Vols. 1 and 2 of Speculative Capital were published by the Financial Times in 1999. Vol. 1 came out in March and was FT’s “Book of the Month”. It got a respectable review and relatively strong sales which increased over time.
Vol. 2 followed in June and, as far the options discovery was concerned, was an instant dud. No one reacted to it.
The silence surprised me. There were large and active equity, fixed income, commodities and FX markets with tens of thousands of users and traders. Option valuation was, and remains, a mandatory subject in all business school programs. Surely the proof that options were not what everyone had thought they were had to be newsworthy.
After a few months, the comments began to trickle in and they were uniformly critical. The 100-plus page proof, that an option is not a right to buy or sell but a right to default, somehow had failed to make its mark; even a few who praised it had not understood it. There was, furthermore, this weird reciprocity, as I did not understand what the critics were saying. “What do you mean by right to default?”, “Where is the default?”, “Who defaults in an option?”, the readers were asking, and I thought I had answered these questions clearly and unequivocally. So the disconnect was real. It certainly went beyond careless reading of the text.
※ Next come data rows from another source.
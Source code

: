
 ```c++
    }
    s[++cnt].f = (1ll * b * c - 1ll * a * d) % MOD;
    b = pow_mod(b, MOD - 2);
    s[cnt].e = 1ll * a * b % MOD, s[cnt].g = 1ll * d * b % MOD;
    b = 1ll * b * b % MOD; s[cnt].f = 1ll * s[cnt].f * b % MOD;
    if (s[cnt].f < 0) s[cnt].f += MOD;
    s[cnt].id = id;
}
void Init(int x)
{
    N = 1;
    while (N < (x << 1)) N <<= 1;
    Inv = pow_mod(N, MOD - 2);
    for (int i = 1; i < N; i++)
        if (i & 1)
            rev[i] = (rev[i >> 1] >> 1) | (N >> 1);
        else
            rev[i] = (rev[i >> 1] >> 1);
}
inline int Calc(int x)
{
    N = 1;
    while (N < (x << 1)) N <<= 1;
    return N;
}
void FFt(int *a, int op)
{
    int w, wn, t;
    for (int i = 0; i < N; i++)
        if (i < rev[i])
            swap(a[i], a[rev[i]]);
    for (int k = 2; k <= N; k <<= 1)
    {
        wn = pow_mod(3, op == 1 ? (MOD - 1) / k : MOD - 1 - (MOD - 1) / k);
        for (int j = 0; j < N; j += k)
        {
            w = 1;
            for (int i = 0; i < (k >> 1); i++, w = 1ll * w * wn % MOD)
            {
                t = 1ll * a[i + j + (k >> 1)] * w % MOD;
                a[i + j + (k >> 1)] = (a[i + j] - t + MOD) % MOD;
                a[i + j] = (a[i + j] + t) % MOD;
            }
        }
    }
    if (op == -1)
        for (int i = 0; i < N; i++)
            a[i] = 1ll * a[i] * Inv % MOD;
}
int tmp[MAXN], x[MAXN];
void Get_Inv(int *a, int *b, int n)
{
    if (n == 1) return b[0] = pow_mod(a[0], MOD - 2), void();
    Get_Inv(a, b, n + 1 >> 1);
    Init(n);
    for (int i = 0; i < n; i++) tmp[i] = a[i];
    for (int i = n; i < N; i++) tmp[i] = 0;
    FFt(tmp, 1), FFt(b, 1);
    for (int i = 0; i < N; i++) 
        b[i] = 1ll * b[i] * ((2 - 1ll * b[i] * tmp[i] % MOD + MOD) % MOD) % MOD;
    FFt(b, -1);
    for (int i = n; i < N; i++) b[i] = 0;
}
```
It is said that authors are always complicit in misunderstandings of their work. With that in mind, I began the work on The Enigma of Options in late 2000. I resolved to answer all the questions from the “ground up” and explain the default aspect of options to everyone’s satisfaction. The “old” Vol. 3 which I had planned as the final volume of the Speculative Capital on systemic risk had to wait.
The Enigma of Options was published in 2004. In terms of sales, it did marginally better than its predecessor, but the baffling comments about the impossibility of options being a right to default still kept coming in. One reviewer for a hedge fund newsletter said the whole theory was wrong because it was as a Marxist interpretation of option valuation. You can read an abbreviated version of it here that was posted on the Amazon site for the Enigma.
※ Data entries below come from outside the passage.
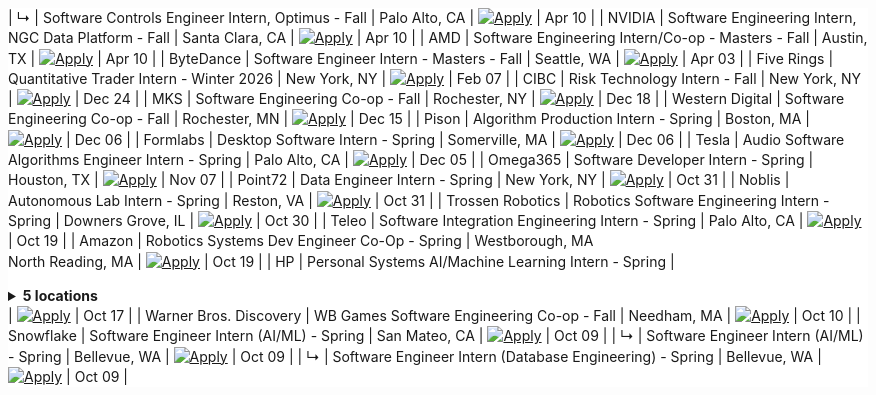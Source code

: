 | ↳ | Software Controls Engineer Intern, Optimus - Fall | Palo Alto, CA | <a href="https://www.tesla.com/careers/search/job/241053?utm_source=ouckah"><img src="https://i.imgur.com/u1KNU8z.png" width="118" alt="Apply"></a> | Apr 10 |
| NVIDIA | Software Engineering Intern, NGC Data Platform - Fall | Santa Clara, CA | <a href="https://nvidia.wd5.myworkdayjobs.com/NVIDIAExternalCareerSite/job/US-CA-Santa-Clara/Software-Engineering-Intern--NGC-Data-Platform---Fall-2025_JR1990285?utm_source=ouckah"><img src="https://i.imgur.com/u1KNU8z.png" width="118" alt="Apply"></a> | Apr 10 |
| AMD | Software Engineering Intern/Co-op - Masters - Fall | Austin, TX | <a href="https://careers.amd.com/careers-home/jobs/63596/job?utm_source=ouckah"><img src="https://i.imgur.com/u1KNU8z.png" width="118" alt="Apply"></a> | Apr 10 |
| ByteDance | Software Engineer Intern - Masters - Fall | Seattle, WA | <a href="https://joinbytedance.com/search/7486747215768291602?utm_source=ouckah"><img src="https://i.imgur.com/u1KNU8z.png" width="118" alt="Apply"></a> | Apr 03 |
| Five Rings | Quantitative Trader Intern - Winter 2026 | New York, NY | <a href="https://job-boards.greenhouse.io/fiveringsllc/jobs/4521138008?utm_source=ouckah"><img src="https://i.imgur.com/u1KNU8z.png" width="118" alt="Apply"></a> | Feb 07 |
| CIBC | Risk Technology Intern - Fall | New York, NY | <a href="https://cibc.wd3.myworkdayjobs.com/en-US/search/job/New-York-NY/US-Risk-Technology---2025-Fall-Intern_2426905-1?utm_source=ouckah"><img src="https://i.imgur.com/u1KNU8z.png" width="118" alt="Apply"></a> | Dec 24 |
| MKS | Software Engineering Co-op - Fall | Rochester, NY | <a href="https://mksinst.wd1.myworkdayjobs.com/en-US/MKSCareersUniversity/job/Rochester-NY/XMLNAME-2025-Summer-and-Fall-Software-Engineering-Co-op_R11663?utm_source=ouckah"><img src="https://i.imgur.com/u1KNU8z.png" width="118" alt="Apply"></a> | Dec 18 |
| Western Digital | Software Engineering Co-op - Fall | Rochester, MN | <a href="https://jobs.smartrecruiters.com/WesternDigital/744000031407755?utm_source=ouckah"><img src="https://i.imgur.com/u1KNU8z.png" width="118" alt="Apply"></a> | Dec 15 |
| Pison | Algorithm Production Intern - Spring | Boston, MA | <a href="https://jobs.lever.co/pison/d1380d21-f112-43b5-9c42-fe7d9034258c?utm_source=ouckah"><img src="https://i.imgur.com/u1KNU8z.png" width="118" alt="Apply"></a> | Dec 06 |
| Formlabs | Desktop Software Intern - Spring | Somerville, MA | <a href="https://careers.formlabs.com/job/6451400/apply/?gh_jid=6451400&utm_source=ouckah"><img src="https://i.imgur.com/u1KNU8z.png" width="118" alt="Apply"></a> | Dec 06 |
| Tesla | Audio Software Algorithms Engineer Intern - Spring | Palo Alto, CA | <a href="https://www.tesla.com/careers/search/job/227306?source=cvrve&utm_source=ouckah"><img src="https://i.imgur.com/u1KNU8z.png" width="118" alt="Apply"></a> | Dec 05 |
| Omega365 | Software Developer Intern - Spring | Houston, TX | <a href="https://omega365.com/jobs/jobinfo/65830?utm_source=ouckah"><img src="https://i.imgur.com/u1KNU8z.png" width="118" alt="Apply"></a> | Nov 07 |
| Point72 | Data Engineer Intern - Spring | New York, NY | <a href="https://job-boards.greenhouse.io/point72/jobs/7671322002?utm_source=ouckah"><img src="https://i.imgur.com/u1KNU8z.png" width="118" alt="Apply"></a> | Oct 31 |
| Noblis | Autonomous Lab Intern - Spring | Reston, VA | <a href="https://jobs-noblis.icims.com/jobs/24321/job?utm_source=ouckah"><img src="https://i.imgur.com/u1KNU8z.png" width="118" alt="Apply"></a> | Oct 31 |
| Trossen Robotics | Robotics Software Engineering Intern - Spring | Downers Grove, IL | <a href="https://www.trossenrobotics.com/careers/software-engineering-intern?utm_source=ouckah"><img src="https://i.imgur.com/u1KNU8z.png" width="118" alt="Apply"></a> | Oct 30 |
| Teleo | Software Integration Engineering Intern - Spring | Palo Alto, CA | <a href="https://jobs.lever.co/teleo/e90f59e3-490b-4621-852f-c15e78f7b433?utm_source=ouckah"><img src="https://i.imgur.com/u1KNU8z.png" width="118" alt="Apply"></a> | Oct 19 |
| Amazon | Robotics Systems Dev Engineer Co-Op - Spring | Westborough, MA</br>North Reading, MA | <a href="https://www.amazon.jobs/en/jobs/2808698/robotics-systems-dev-engineer-co-op-spring-fall-2025?utm_source=ouckah"><img src="https://i.imgur.com/u1KNU8z.png" width="118" alt="Apply"></a> | Oct 19 |
| HP | Personal Systems AI/Machine Learning Intern - Spring | <details><summary>**5 locations**</summary></details> | <a href="https://hp.wd5.myworkdayjobs.com/ExternalCareerSite/job/Spring-Texas-United-States-of-America/Personal-Systems-AI-Machine-Learning-Internship_3142200-1?utm_source=ouckah"><img src="https://i.imgur.com/u1KNU8z.png" width="118" alt="Apply"></a> | Oct 17 |
| Warner Bros. Discovery | WB Games Software Engineering Co-op - Fall | Needham, MA | <a href="https://careers.wbd.com/global/en/job/R000085809/WB-Games-Software-Engineering-Co-op-BOS-Summer-2025-June-December?utm_source=ouckah"><img src="https://i.imgur.com/u1KNU8z.png" width="118" alt="Apply"></a> | Oct 10 |
| Snowflake | Software Engineer Intern (AI/ML) - Spring | San Mateo, CA | <a href="https://boards.greenhouse.io/embed/job_app?token=7635186002&utm_source=cvrve&ref=cvrve&utm_source=ouckah"><img src="https://i.imgur.com/u1KNU8z.png" width="118" alt="Apply"></a> | Oct 09 |
| ↳ | Software Engineer Intern (AI/ML) - Spring | Bellevue, WA | <a href="https://boards.greenhouse.io/embed/job_app?token=7635191002&utm_source=cvrve&ref=cvrve&utm_source=ouckah"><img src="https://i.imgur.com/u1KNU8z.png" width="118" alt="Apply"></a> | Oct 09 |
| ↳ | Software Engineer Intern (Database Engineering) - Spring | Bellevue, WA | <a href="https://boards.greenhouse.io/embed/job_app?token=7634943002&utm_source=cvrve&ref=cvrve&utm_source=ouckah"><img src="https://i.imgur.com/u1KNU8z.png" width="118" alt="Apply"></a> | Oct 09 |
One property of dialectics is intelligibility. The method must explain not only itself but the alternative views as well. The Enigma of Options follows the dialectical method. It shows how the standard option valuation is incorrect. It also shows why it is incorrect and how and why the model’s authors went astray.
I wondered why a plain-for-everyone-to-see mathematical argument appears as Marxist interpretation. Then noticed that I had given the answer in the Enigma, when I wrote that “the inability to take the next logical step – at times almost willful, as if one were afraid of consequences – demands an explanation”.
Our critic reads the Enigma and realizes that it is like nothing he has read or heard before – in style, argument and most important of all, in the progression of though from one point to the next. He looks around. He is surrounded by family members, friends, neighbors, strangers, enemies, none of whom talk or write in that particular way. The critic knows as surely as night follows day that he is an all American man, living in America and surrounded by the Americans (friends, family members, strangers, enemies). So if what he is reading is like nothing he has ever read or heard, it follows that the text must have come from some Other. What could the Other be? Islamic/terrorist is one possibility, but those folks do not write about options. The only other Other are Marxists, as our critic vaguely “knows” that Marx had something to do with economics – in the same vain that he knows Jesus was a good man. So he concludes accordingly.
That is the reason behind Palin and McCain’s reference to “real America” and “real Americans”. Prior to the publication of Speculative Capital, I, too, would have dismissed them as demagogues and hate mongers. But what they say is what they genuinely believe. They and their supporters listen to Obama and his supporters and immediately know that that is not how their families, friends and enemies talk. They know they are real, true, Americans. That makes anyone not speaking the same way not American – pardon the double negative, but you know what I mean. In all events, the feelings and beliefs are genuine.
But what about a character like Greenspan? How is it that he is “accepted” despite big words and a seemingly impenetrable argot?
The answer is that listeners know what he says is drivel. They like to hear big words from his mouth, a weakness that Mencken noticed more than seventy years ago. But they like them precisely because they know that the words are harmless.
The problem with the The Enigma of Options is that when our critic reads it, he can follow it. More, he understands it. And therein lies the question, the dilemma: how and whether to accept something logical even thought it negates our beliefs, our standing, our achievements? That dialectical question is the very essence of ethics and morality.